*** Opening MATERIAL FOR THIS EXERCISE ***

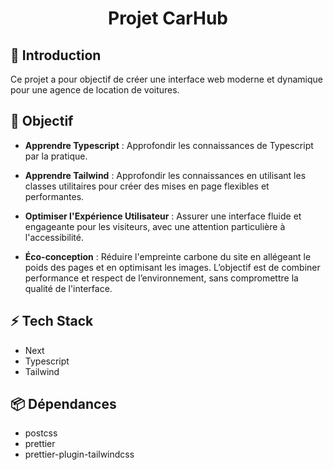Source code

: <div align="center">

# Projet CarHub

</div>

## 🎉 Introduction

Ce projet a pour objectif de créer une interface web moderne et dynamique pour une agence de location de voitures.

## 🎯 Objectif

- <b>Apprendre Typescript</b> : Approfondir les connaissances de Typescript par la pratique.

- <b>Apprendre Tailwind</b> : Approfondir les connaissances en utilisant les classes utilitaires pour créer des mises en page flexibles et performantes.

- <b>Optimiser l'Expérience Utilisateur</b> : Assurer une interface fluide et engageante pour les visiteurs, avec une attention particulière à l'accessibilité.

- <b>Éco-conception</b> : Réduire l'empreinte carbone du site en allégeant le poids des pages et en optimisant les images. L’objectif est de combiner performance et respect de l’environnement, sans compromettre la qualité de l'interface.

## ⚡ Tech Stack

- Next
- Typescript
- Tailwind

## 📦️ Dépendances

- postcss
- prettier
- prettier-plugin-tailwindcss
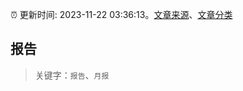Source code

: :alarm_clock: 更新时间: 2023-11-22 03:36:13。[文章来源](/README.md)、[文章分类](/TAGS.md)

## 报告


> 关键字：`报告`、`月报`



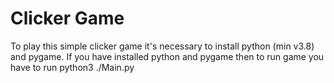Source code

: # Clicker Game

To play this simple clicker game it's necessary to install python (min v3.8) and pygame.
If you have installed python and pygame then to run game you have to run python3 ./Main.py
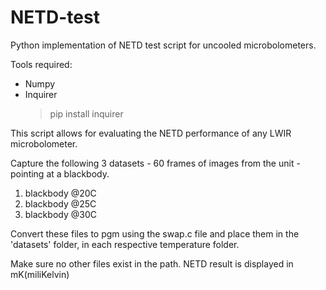 # NETD-test
Python implementation of NETD test script for uncooled microbolometers.

Tools required:
- Numpy
- Inquirer
  >  pip install inquirer

This script allows for evaluating the NETD performance of any LWIR microbolometer.


Capture the following 3 datasets - 60 frames of images from the unit - pointing at a blackbody.

1) blackbody @20C
2) blackbody @25C
3) blackbody @30C

Convert these files to pgm using the swap.c file and place them in the 'datasets' folder, in each respective temperature folder.

Make sure no other files exist in the path.
NETD result is displayed in mK(miliKelvin)
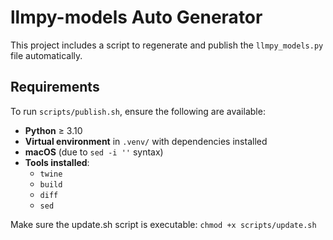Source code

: # llmpy-models Auto Generator

This project includes a script to regenerate and publish the `llmpy_models.py` file automatically.

## Requirements

To run `scripts/publish.sh`, ensure the following are available:

- **Python** ≥ 3.10
- **Virtual environment** in `.venv/` with dependencies installed
- **macOS** (due to `sed -i ''` syntax)
- **Tools installed**:
  - `twine`
  - `build`
  - `diff`
  - `sed`

Make sure the update.sh script is executable:
`chmod +x scripts/update.sh`
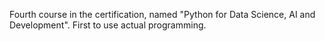 Fourth course in the certification, named "Python for Data Science, AI and Development".
First to use actual programming.
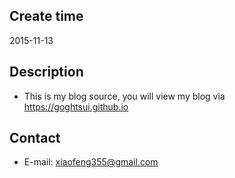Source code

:## Create time
2015-11-13
 
## Description

- This is my blog source, you will view my blog via https://goghtsui.github.io



## Contact

- E-mail: xiaofeng355@gmail.com
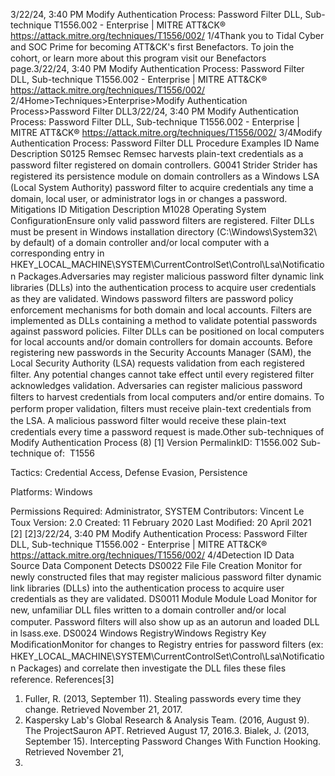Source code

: 3/22/24, 3:40 PM Modify Authentication Process: Password Filter DLL, Sub-technique T1556.002 - Enterprise | MITRE ATT&CK®
https://attack.mitre.org/techniques/T1556/002/ 1/4Thank you to Tidal Cyber and SOC Prime for becoming ATT&CK's ﬁrst Benefactors. To join the cohort, or learn more about this program visit our
Benefactors page.3/22/24, 3:40 PM Modify Authentication Process: Password Filter DLL, Sub-technique T1556.002 - Enterprise | MITRE ATT&CK®
https://attack.mitre.org/techniques/T1556/002/ 2/4Home>Techniques>Enterprise>Modify Authentication Process>Password Filter DLL3/22/24, 3:40 PM Modify Authentication Process: Password Filter DLL, Sub-technique T1556.002 - Enterprise | MITRE ATT&CK®
https://attack.mitre.org/techniques/T1556/002/ 3/4Modify Authentication Process: Password Filter DLL
Procedure Examples
ID Name Description
S0125 Remsec Remsec harvests plain-text credentials as a password ﬁlter registered on domain controllers.
G0041 Strider Strider has registered its persistence module on domain controllers as a Windows LSA (Local System Authority)
password ﬁlter to acquire credentials any time a domain, local user, or administrator logs in or changes a
password.
Mitigations
ID Mitigation Description
M1028 Operating
System
ConﬁgurationEnsure only valid password ﬁlters are registered. Filter DLLs must be present in Windows installation
directory (C:\Windows\System32\ by default) of a domain controller and/or local computer with a
corresponding entry in HKEY\_LOCAL\_MACHINE\SYSTEM\CurrentControlSet\Control\Lsa\Notiﬁcation
Packages.Adversaries may register malicious password ﬁlter dynamic link libraries (DLLs) into the authentication process to acquire user credentials
as they are validated.
Windows password ﬁlters are password policy enforcement mechanisms for both domain and local accounts. Filters are implemented as
DLLs containing a method to validate potential passwords against password policies. Filter DLLs can be positioned on local computers for
local accounts and/or domain controllers for domain accounts. Before registering new passwords in the Security Accounts Manager (SAM),
the Local Security Authority (LSA) requests validation from each registered ﬁlter. Any potential changes cannot take effect until every
registered ﬁlter acknowledges validation.
Adversaries can register malicious password ﬁlters to harvest credentials from local computers and/or entire domains. To perform proper
validation, ﬁlters must receive plain-text credentials from the LSA. A malicious password ﬁlter would receive these plain-text credentials every
time a password request is made.Other sub-techniques of Modify Authentication Process (8)
[1]
Version PermalinkID: T1556.002
Sub-technique of:  T1556

Tactics: Credential Access, Defense Evasion, Persistence

Platforms: Windows

Permissions Required: Administrator, SYSTEM
Contributors: Vincent Le Toux
Version: 2.0
Created: 11 February 2020
Last Modiﬁed: 20 April 2021
[2]
[2]3/22/24, 3:40 PM Modify Authentication Process: Password Filter DLL, Sub-technique T1556.002 - Enterprise | MITRE ATT&CK®
https://attack.mitre.org/techniques/T1556/002/ 4/4Detection
ID Data Source Data Component Detects
DS0022 File File Creation Monitor for newly constructed ﬁles that may register malicious password ﬁlter
dynamic link libraries (DLLs) into the authentication process to acquire user
credentials as they are validated.
DS0011 Module Module Load Monitor for new, unfamiliar DLL ﬁles written to a domain controller and/or local
computer. Password ﬁlters will also show up as an autorun and loaded DLL in
lsass.exe.
DS0024 Windows RegistryWindows
Registry Key
ModiﬁcationMonitor for changes to Registry entries for password ﬁlters (ex:
HKEY\_LOCAL\_MACHINE\SYSTEM\CurrentControlSet\Control\Lsa\Notiﬁcation
Packages) and correlate then investigate the DLL ﬁles these ﬁles reference.
References[3]
1. Fuller, R. (2013, September 11). Stealing passwords every time
they change. Retrieved November 21, 2017.
2. Kaspersky Lab's Global Research & Analysis Team. (2016,
August 9). The ProjectSauron APT. Retrieved August 17, 2016.3. Bialek, J. (2013, September 15). Intercepting Password
Changes With Function Hooking. Retrieved November 21,
2017.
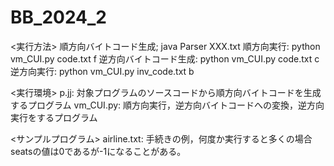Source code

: # BB_2024_2
<実行方法>
順方向バイトコード生成; java Parser XXX.txt
順方向実行: python vm_CUI.py code.txt f
逆方向バイトコード生成: python vm_CUI.py code.txt c
逆方向実行: python vm_CUI.py inv_code.txt b


<実行環境>
p.jj: 対象プログラムのソースコードから順方向バイトコードを生成するプログラム
vm_CUI.py: 順方向実行，逆方向バイトコードへの変換，逆方向実行をするプログラム


<サンプルプログラム>
airline.txt: 手続きの例，何度か実行すると多くの場合seatsの値は0であるが-1になることがある。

*** Closing MATERIAL FOR THIS EXERCISE ***

YOUR OBJECTIVE: Please ensure that the data above is repeated exactly, with no pictures in the copy.

FINAL ANSWER:
Source code

: <div align="center">

# Projet CarHub

</div>

## 🎉 Introduction

Ce projet a pour objectif de créer une interface web moderne et dynamique pour une agence de location de voitures.

## 🎯 Objectif

- <b>Apprendre Typescript</b> : Approfondir les connaissances de Typescript par la pratique.

- <b>Apprendre Tailwind</b> : Approfondir les connaissances en utilisant les classes utilitaires pour créer des mises en page flexibles et performantes.

- <b>Optimiser l'Expérience Utilisateur</b> : Assurer une interface fluide et engageante pour les visiteurs, avec une attention particulière à l'accessibilité.

- <b>Éco-conception</b> : Réduire l'empreinte carbone du site en allégeant le poids des pages et en optimisant les images. L’objectif est de combiner performance et respect de l’environnement, sans compromettre la qualité de l'interface.

## ⚡ Tech Stack

- Next
- Typescript
- Tailwind

## 📦️ Dépendances

- postcss
- prettier
- prettier-plugin-tailwindcss
Source code

: :alarm_clock: 更新时间: 2023-11-22 03:36:13。[文章来源](/README.md)、[文章分类](/TAGS.md)

## 报告


> 关键字：`报告`、`月报`



Source code

: # Clicker Game

To play this simple clicker game it's necessary to install python (min v3.8) and pygame.
If you have installed python and pygame then to run game you have to run python3 ./Main.py
 # NETD-test
Python implementation of NETD test script for uncooled microbolometers.

Tools required:
- Numpy
- Inquirer
  >  pip install inquirer

This script allows for evaluating the NETD performance of any LWIR microbolometer.


Capture the following 3 datasets - 60 frames of images from the unit - pointing at a blackbody.

1) blackbody @20C
2) blackbody @25C
3) blackbody @30C

Convert these files to pgm using the swap.c file and place them in the 'datasets' folder, in each respective temperature folder.

Make sure no other files exist in the path.
NETD result is displayed in mK(miliKelvin)
Source code

: # llmpy-models Auto Generator

This project includes a script to regenerate and publish the `llmpy_models.py` file automatically.

## Requirements

To run `scripts/publish.sh`, ensure the following are available:

- **Python** ≥ 3.10
- **Virtual environment** in `.venv/` with dependencies installed
- **macOS** (due to `sed -i ''` syntax)
- **Tools installed**:
  - `twine`
  - `build`
  - `diff`
  - `sed`

Make sure the update.sh script is executable:
`chmod +x scripts/update.sh`
 Fourth course in the certification, named "Python for Data Science, AI and Development".
First to use actual programming.
Source code

:## Create time
2015-11-13
 
## Description

- This is my blog source, you will view my blog via https://goghtsui.github.io



## Contact

- E-mail: xiaofeng355@gmail.com
Source code

: 3/22/24, 3:40 PM Modify Authentication Process: Password Filter DLL, Sub-technique T1556.002 - Enterprise | MITRE ATT&CK®
https://attack.mitre.org/techniques/T1556/002/ 1/4Thank you to Tidal Cyber and SOC Prime for becoming ATT&CK's ﬁrst Benefactors. To join the cohort, or learn more about this program visit our
Benefactors page.3/22/24, 3:40 PM Modify Authentication Process: Password Filter DLL, Sub-technique T1556.002 - Enterprise | MITRE ATT&CK®
https://attack.mitre.org/techniques/T1556/002/ 2/4Home>Techniques>Enterprise>Modify Authentication Process>Password Filter DLL3/22/24, 3:40 PM Modify Authentication Process: Password Filter DLL, Sub-technique T1556.002 - Enterprise | MITRE ATT&CK®
https://attack.mitre.org/techniques/T1556/002/ 3/4Modify Authentication Process: Password Filter DLL
Procedure Examples
ID Name Description
S0125 Remsec Remsec harvests plain-text credentials as a password ﬁlter registered on domain controllers.
G0041 Strider Strider has registered its persistence module on domain controllers as a Windows LSA (Local System Authority)
password ﬁlter to acquire credentials any time a domain, local user, or administrator logs in or changes a
password.
Mitigations
ID Mitigation Description
M1028 Operating
System
ConﬁgurationEnsure only valid password ﬁlters are registered. Filter DLLs must be present in Windows installation
directory (C:\Windows\System32\ by default) of a domain controller and/or local computer with a
corresponding entry in HKEY\_LOCAL\_MACHINE\SYSTEM\CurrentControlSet\Control\Lsa\Notiﬁcation
Packages.Adversaries may register malicious password ﬁlter dynamic link libraries (DLLs) into the authentication process to acquire user credentials
as they are validated.
Windows password ﬁlters are password policy enforcement mechanisms for both domain and local accounts. Filters are implemented as
DLLs containing a method to validate potential passwords against password policies. Filter DLLs can be positioned on local computers for
local accounts and/or domain controllers for domain accounts. Before registering new passwords in the Security Accounts Manager (SAM),
the Local Security Authority (LSA) requests validation from each registered ﬁlter. Any potential changes cannot take effect until every
registered ﬁlter acknowledges validation.
Adversaries can register malicious password ﬁlters to harvest credentials from local computers and/or entire domains. To perform proper
validation, ﬁlters must receive plain-text credentials from the LSA. A malicious password ﬁlter would receive these plain-text credentials every
time a password request is made.Other sub-techniques of Modify Authentication Process (8)
[1]
Version PermalinkID: T1556.002
Sub-technique of:  T1556

Tactics: Credential Access, Defense Evasion, Persistence

Platforms: Windows

Permissions Required: Administrator, SYSTEM
Contributors: Vincent Le Toux
Version: 2.0
Created: 11 February 2020
Last Modiﬁed: 20 April 2021
[2]
[2]3/22/24, 3:40 PM Modify Authentication Process: Password Filter DLL, Sub-technique T1556.002 - Enterprise | MITRE ATT&CK®
https://attack.mitre.org/techniques/T1556/002/ 4/4Detection
ID Data Source Data Component Detects
DS0022 File File Creation Monitor for newly constructed ﬁles that may register malicious password ﬁlter
dynamic link libraries (DLLs) into the authentication process to acquire user
credentials as they are validated.
DS0011 Module Module Load Monitor for new, unfamiliar DLL ﬁles written to a domain controller and/or local
computer. Password ﬁlters will also show up as an autorun and loaded DLL in
lsass.exe.
DS0024 Windows RegistryWindows
Registry Key
ModiﬁcationMonitor for changes to Registry entries for password ﬁlters (ex:
HKEY\_LOCAL\_MACHINE\SYSTEM\CurrentControlSet\Control\Lsa\Notiﬁcation
Packages) and correlate then investigate the DLL ﬁles these ﬁles reference.
References[3]
1. Fuller, R. (2013, September 11). Stealing passwords every time
they change. Retrieved November 21, 2017.
2. Kaspersky Lab's Global Research & Analysis Team. (2016,
August 9). The ProjectSauron APT. Retrieved August 17, 2016.3. Bialek, J. (2013, September 15). Intercepting Password
Changes With Function Hooking. Retrieved November 21,
2017.
Source code

: # BB_2024_2
<実行方法>
順方向バイトコード生成; java Parser XXX.txt
順方向実行: python vm_CUI.py code.txt f
逆方向バイトコード生成: python vm_CUI.py code.txt c
逆方向実行: python vm_CUI.py inv_code.txt b


<実行環境>
p.jj: 対象プログラムのソースコードから順方向バイトコードを生成するプログラム
vm_CUI.py: 順方向実行，逆方向バイトコードへの変換，逆方向実行をするプログラム


<サンプルプログラム>
airline.txt: 手続きの例，何度か実行すると多くの場合seatsの値は0であるが-1になることがある。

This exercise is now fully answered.